> _EXERCISE_: The response must consist of the complete listing below, reproduced without alteration.

> _DATA SHOWN_:
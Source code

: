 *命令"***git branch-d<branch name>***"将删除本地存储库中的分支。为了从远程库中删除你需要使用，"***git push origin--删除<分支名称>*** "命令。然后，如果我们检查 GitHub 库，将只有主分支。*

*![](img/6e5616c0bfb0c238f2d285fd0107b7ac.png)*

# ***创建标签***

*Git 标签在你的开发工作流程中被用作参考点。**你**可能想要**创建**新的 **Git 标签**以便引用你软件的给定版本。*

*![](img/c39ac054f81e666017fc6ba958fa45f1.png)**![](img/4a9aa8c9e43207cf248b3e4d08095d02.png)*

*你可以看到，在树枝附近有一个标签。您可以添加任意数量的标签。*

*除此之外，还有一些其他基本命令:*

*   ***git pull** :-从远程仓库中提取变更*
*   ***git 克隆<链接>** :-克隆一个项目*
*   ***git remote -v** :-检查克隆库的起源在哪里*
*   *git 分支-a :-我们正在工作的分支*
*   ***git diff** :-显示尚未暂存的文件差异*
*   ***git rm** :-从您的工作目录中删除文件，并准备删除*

> _TASK ANSWER_:
Source code

: *命令"***git branch-d<branch name>***"将删除本地存储库中的分支。为了从远程库中删除你需要使用，"***git push origin--删除<分支名称>*** "命令。然后，如果我们检查 GitHub 库，将只有主分支。*

*![](img/6e5616c0bfb0c238f2d285fd0107b7ac.png)*

# ***创建标签***

*Git 标签在你的开发工作流程中被用作参考点。**你**可能想要**创建**新的 **Git 标签**以便引用你软件的给定版本。*

*![](img/c39ac054f81e666017fc6ba958fa45f1.png)**![](img/4a9aa8c9e43207cf248b3e4d08095d02.png)*

*你可以看到，在树枝附近有一个标签。您可以添加任意数量的标签。*

*除此之外，还有一些其他基本命令:*

*   ***git pull** :-从远程仓库中提取变更*
*   ***git 克隆<链接>** :-克隆一个项目*
*   ***git remote -v** :-检查克隆库的起源在哪里*
*   *git 分支-a :-我们正在工作的分支*
*   ***git diff** :-显示尚未暂存的文件差异*
*   ***git rm** :-从您的工作目录中删除文件，并准备删除*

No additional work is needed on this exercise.